• _Directions for this task_:
Filter the lines below, keeping each one that holds "some".

• _Source records_:
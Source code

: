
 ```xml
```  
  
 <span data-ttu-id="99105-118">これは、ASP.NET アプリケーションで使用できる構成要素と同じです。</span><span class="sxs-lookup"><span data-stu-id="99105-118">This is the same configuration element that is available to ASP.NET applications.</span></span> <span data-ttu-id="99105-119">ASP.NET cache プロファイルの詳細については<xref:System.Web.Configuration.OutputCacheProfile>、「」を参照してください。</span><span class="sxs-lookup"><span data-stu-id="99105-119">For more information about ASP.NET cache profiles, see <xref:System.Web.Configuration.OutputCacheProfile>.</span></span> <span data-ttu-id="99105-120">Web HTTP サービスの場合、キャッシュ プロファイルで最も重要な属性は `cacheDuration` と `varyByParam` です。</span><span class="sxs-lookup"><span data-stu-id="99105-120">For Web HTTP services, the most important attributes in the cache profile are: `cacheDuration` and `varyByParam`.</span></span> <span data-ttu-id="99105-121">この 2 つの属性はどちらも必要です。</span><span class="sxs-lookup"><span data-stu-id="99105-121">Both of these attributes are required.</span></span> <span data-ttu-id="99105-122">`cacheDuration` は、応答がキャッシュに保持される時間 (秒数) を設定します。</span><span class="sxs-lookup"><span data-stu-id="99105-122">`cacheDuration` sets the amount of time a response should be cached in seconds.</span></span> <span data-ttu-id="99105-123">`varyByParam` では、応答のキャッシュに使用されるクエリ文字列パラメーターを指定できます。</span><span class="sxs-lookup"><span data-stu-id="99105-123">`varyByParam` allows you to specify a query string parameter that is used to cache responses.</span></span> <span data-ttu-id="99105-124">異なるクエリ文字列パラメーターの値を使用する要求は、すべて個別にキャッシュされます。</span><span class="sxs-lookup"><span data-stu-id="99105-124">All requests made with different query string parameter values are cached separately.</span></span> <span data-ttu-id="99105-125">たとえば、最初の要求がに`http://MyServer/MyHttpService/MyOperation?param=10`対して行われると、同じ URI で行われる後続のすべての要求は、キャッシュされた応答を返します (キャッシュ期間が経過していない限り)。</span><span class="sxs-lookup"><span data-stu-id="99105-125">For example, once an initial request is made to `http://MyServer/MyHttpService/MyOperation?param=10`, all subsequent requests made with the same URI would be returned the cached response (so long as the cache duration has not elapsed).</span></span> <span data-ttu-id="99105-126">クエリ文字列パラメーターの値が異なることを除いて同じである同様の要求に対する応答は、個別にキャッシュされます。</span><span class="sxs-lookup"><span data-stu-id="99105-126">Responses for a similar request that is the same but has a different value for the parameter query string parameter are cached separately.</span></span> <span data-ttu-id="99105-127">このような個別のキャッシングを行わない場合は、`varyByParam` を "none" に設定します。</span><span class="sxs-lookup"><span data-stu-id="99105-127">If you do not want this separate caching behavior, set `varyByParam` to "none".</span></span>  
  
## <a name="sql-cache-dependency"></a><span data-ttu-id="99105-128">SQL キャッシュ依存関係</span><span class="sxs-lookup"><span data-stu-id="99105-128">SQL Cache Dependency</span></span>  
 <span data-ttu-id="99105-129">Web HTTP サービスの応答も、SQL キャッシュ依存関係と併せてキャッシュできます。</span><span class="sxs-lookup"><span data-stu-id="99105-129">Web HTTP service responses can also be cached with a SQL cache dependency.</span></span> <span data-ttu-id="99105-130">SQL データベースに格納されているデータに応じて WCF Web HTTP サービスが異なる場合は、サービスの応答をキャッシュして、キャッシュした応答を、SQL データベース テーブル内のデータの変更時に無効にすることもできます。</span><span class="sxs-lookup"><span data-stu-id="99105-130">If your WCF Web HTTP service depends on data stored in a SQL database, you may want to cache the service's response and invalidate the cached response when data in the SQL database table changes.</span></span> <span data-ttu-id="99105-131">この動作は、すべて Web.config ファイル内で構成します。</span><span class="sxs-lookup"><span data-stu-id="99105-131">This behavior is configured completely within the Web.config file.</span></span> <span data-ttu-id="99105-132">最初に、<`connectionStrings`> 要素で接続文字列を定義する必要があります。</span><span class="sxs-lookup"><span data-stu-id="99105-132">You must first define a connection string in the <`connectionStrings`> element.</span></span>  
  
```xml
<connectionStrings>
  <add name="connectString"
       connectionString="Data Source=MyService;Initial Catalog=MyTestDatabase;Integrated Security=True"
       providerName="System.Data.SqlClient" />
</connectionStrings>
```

* * *

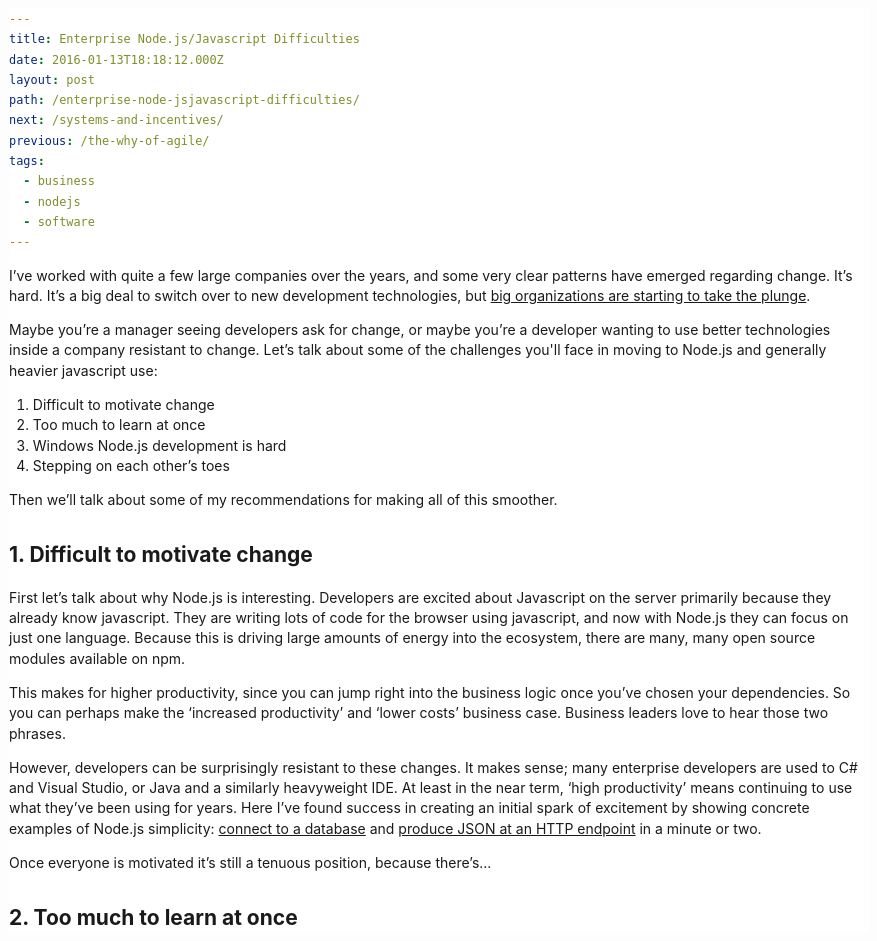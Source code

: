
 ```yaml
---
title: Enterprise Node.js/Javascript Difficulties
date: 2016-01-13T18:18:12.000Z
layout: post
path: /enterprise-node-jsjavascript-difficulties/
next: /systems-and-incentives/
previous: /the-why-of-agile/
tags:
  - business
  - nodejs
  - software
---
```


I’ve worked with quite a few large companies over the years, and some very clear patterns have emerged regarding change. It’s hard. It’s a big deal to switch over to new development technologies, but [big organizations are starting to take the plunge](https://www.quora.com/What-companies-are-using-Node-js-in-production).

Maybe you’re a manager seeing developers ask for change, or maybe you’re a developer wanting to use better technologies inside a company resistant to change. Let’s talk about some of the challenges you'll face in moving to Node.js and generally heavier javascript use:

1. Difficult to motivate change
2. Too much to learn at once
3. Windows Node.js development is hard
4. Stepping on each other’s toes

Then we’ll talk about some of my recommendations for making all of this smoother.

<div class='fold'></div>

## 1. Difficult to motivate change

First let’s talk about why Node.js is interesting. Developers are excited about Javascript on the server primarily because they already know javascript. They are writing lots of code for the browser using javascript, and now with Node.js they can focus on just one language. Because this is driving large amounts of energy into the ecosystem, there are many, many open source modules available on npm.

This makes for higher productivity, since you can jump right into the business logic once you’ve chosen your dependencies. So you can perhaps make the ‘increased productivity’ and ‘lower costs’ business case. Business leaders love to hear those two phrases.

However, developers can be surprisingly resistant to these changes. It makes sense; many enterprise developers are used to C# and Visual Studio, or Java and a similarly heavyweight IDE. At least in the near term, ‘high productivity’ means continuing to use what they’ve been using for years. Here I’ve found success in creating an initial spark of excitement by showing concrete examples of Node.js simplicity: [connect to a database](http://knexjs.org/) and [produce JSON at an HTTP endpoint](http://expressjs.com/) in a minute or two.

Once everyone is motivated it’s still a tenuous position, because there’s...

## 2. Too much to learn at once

--

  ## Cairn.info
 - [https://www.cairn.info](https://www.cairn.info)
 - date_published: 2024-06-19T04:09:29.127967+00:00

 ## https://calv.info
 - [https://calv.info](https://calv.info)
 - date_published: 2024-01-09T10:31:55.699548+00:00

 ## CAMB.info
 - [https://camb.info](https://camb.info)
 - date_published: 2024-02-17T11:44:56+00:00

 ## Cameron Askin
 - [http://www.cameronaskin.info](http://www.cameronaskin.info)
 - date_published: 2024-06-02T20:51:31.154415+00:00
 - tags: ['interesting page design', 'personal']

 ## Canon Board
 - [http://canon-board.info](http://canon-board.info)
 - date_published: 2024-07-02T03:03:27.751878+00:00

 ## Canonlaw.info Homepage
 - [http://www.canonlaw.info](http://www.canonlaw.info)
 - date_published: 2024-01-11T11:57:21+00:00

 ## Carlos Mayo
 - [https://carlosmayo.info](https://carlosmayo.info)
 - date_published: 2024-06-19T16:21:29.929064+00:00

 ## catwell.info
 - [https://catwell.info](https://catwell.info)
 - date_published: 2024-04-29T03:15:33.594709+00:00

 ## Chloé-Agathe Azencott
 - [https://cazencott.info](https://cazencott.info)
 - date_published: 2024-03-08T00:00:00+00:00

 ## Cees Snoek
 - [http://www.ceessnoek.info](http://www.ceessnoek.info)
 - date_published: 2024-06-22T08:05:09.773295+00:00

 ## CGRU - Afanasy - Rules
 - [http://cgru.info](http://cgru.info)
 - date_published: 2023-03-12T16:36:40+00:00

• _Task response_:
I’ve worked with quite a few large companies over the years, and some very clear patterns have emerged regarding change. It’s hard. It’s a big deal to switch over to new development technologies, but [big organizations are starting to take the plunge](https://www.quora.com/What-companies-are-using-Node-js-in-production).
Maybe you’re a manager seeing developers ask for change, or maybe you’re a developer wanting to use better technologies inside a company resistant to change. Let’s talk about some of the challenges you'll face in moving to Node.js and generally heavier javascript use:
Then we’ll talk about some of my recommendations for making all of this smoother.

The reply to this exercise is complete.